◆ **Extracted material**
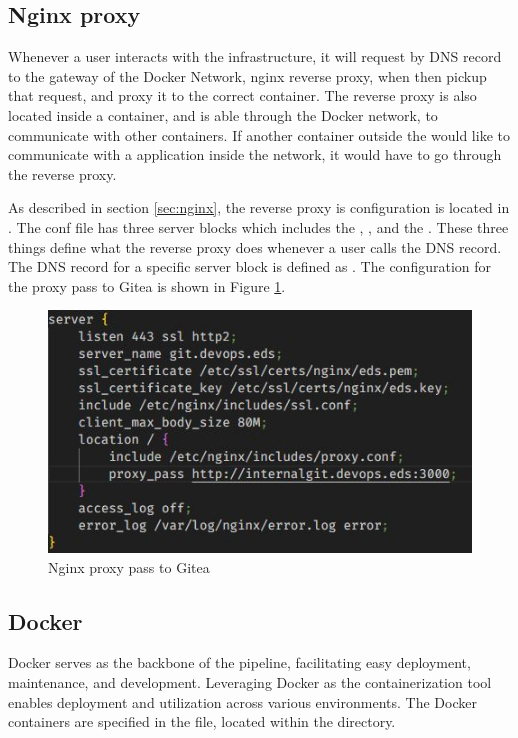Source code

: \subsection{Nginx proxy}
\label{sec:pipeline-local-nginx}

Whenever a user interacts with the infrastructure, it will 
request by \ac{DNS} record to the gateway of the Docker Network, nginx reverse proxy, when then pickup that request, and 
proxy it to the correct container. The reverse proxy is also located inside a container, and is able through the Docker network,
to communicate with other containers. If another container outside the 
would like to communicate with a application inside the network, it would have to
go through the reverse proxy.

As described in section \ref{sec:nginx}, the reverse proxy is configuration is located in .
The conf file has three server blocks which includes the , , and the .
These three things define what the reverse proxy does whenever a user calls the DNS record. The \ac{DNS} record for a 
specific server block is defined as . The configuration for the proxy pass to Gitea is shown in Figure \ref{fig:nginx-proxy-pass}.

\begin{figure}[h]
    \centering
    \includegraphics[scale=.7]{images/git_proxy_pass.jpg}
    \caption{Nginx proxy pass to Gitea}
    \label{fig:nginx-proxy-pass}
\end{figure}

\subsection{Docker}
\label{sec:pipeline-local-docker}
Docker serves as the backbone of the pipeline, facilitating easy deployment, maintenance, and development. 
Leveraging Docker as the containerization tool enables deployment and utilization across various environments. 
The Docker containers are specified in the  file, located within the  directory.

◆ **Exercise prompt**
Of all the entries above, output exactly the lines between the one holding "would like to" and the one holding "The conf file", inclusive.

◆ **Task result**
would like to communicate with a application inside the network, it would have to
go through the reverse proxy.

As described in section \ref{sec:nginx}, the reverse proxy is configuration is located in .
The conf file has three server blocks which includes the , , and the .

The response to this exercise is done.